RECORDS FOR THE EXERCISE:
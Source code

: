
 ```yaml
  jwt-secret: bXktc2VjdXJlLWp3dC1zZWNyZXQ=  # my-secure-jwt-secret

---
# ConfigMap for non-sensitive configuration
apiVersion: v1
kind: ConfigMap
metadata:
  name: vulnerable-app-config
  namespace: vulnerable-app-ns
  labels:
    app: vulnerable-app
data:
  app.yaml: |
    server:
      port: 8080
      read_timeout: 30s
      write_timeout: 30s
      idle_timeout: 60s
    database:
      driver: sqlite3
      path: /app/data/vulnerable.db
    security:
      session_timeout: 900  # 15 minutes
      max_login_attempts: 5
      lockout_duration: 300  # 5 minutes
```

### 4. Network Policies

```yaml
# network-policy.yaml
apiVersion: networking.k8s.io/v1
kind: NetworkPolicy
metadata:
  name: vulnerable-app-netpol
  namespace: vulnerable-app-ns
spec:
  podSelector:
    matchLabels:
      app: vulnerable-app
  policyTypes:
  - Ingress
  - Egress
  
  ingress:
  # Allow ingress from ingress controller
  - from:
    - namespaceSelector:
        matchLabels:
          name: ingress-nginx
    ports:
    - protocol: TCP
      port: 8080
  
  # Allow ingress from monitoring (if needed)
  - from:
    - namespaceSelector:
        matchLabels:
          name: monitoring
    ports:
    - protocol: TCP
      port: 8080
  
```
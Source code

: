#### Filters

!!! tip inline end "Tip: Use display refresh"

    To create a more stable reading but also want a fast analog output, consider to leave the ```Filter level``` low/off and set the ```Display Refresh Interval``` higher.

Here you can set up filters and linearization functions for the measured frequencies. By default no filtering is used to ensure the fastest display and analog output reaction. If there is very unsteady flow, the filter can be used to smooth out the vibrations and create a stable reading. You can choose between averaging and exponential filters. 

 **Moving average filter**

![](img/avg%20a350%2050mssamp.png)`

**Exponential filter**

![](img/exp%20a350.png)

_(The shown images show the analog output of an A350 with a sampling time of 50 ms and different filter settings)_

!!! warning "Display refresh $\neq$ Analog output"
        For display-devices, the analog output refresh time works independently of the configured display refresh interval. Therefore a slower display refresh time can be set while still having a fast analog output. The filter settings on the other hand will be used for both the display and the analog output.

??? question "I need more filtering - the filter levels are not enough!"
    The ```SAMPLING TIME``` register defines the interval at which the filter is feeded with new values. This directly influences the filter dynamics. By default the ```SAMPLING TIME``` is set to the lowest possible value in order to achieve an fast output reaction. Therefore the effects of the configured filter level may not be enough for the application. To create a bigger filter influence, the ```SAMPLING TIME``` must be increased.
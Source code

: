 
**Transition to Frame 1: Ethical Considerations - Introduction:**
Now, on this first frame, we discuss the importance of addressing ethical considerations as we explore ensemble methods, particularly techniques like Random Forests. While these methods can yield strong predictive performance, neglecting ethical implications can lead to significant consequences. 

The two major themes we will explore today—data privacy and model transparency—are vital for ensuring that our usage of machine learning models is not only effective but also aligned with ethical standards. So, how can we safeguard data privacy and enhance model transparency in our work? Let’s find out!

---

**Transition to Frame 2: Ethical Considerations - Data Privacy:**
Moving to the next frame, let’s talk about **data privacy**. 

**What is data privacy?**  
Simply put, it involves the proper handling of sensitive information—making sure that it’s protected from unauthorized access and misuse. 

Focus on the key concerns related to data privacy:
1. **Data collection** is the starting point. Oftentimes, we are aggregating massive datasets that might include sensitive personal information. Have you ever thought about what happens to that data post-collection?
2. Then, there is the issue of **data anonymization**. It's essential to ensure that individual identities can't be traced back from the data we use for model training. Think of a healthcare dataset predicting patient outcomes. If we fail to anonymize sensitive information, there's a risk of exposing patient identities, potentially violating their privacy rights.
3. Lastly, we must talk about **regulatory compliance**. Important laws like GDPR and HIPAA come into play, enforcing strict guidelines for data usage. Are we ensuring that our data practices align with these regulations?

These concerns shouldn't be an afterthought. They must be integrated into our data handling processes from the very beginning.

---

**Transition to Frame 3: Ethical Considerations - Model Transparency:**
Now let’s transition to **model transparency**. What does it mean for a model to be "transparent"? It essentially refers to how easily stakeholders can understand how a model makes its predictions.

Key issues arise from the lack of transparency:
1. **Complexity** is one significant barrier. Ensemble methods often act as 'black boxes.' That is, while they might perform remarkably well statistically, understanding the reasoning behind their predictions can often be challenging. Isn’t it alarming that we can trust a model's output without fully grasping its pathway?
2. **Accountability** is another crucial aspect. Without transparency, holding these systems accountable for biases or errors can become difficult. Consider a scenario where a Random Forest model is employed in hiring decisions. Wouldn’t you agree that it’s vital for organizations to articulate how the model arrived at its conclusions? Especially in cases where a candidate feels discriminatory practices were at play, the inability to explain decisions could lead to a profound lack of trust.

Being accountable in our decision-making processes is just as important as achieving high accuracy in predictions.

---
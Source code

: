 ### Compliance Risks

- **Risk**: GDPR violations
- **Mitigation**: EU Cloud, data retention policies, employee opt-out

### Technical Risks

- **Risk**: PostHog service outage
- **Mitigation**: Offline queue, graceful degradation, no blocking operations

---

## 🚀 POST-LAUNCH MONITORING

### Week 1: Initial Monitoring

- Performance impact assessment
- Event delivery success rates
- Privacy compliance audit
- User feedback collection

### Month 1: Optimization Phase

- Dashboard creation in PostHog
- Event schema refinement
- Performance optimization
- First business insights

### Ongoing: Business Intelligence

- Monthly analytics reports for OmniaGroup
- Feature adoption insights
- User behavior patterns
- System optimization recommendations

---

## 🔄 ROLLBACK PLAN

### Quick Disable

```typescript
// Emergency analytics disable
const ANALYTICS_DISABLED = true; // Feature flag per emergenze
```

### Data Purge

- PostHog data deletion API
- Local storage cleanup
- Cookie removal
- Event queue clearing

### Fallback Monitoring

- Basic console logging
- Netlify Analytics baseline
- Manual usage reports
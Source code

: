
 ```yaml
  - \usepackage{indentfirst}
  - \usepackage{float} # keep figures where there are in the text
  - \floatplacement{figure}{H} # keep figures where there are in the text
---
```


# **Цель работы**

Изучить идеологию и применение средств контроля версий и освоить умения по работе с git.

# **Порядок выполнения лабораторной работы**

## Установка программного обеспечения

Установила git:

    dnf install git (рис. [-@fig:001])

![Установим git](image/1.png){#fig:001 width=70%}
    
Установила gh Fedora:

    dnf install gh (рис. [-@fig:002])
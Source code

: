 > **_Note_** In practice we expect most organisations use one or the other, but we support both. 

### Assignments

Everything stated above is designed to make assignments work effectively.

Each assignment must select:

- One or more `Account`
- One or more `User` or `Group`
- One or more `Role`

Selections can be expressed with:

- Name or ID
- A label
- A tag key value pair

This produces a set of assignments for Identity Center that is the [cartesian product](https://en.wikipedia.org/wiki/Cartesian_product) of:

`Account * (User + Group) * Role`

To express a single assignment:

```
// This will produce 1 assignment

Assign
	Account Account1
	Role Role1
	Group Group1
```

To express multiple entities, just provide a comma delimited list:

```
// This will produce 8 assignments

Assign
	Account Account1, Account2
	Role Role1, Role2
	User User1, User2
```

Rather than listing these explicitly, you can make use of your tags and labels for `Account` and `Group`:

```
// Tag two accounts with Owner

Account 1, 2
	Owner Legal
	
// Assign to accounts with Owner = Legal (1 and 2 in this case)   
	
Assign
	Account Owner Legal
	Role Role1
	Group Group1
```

WHAT TO DO: Examine the records and pull out every line where the string "reports" occurs.

YOUR RESPONSE:
- Monthly analytics reports for OmniaGroup
- Manual usage reports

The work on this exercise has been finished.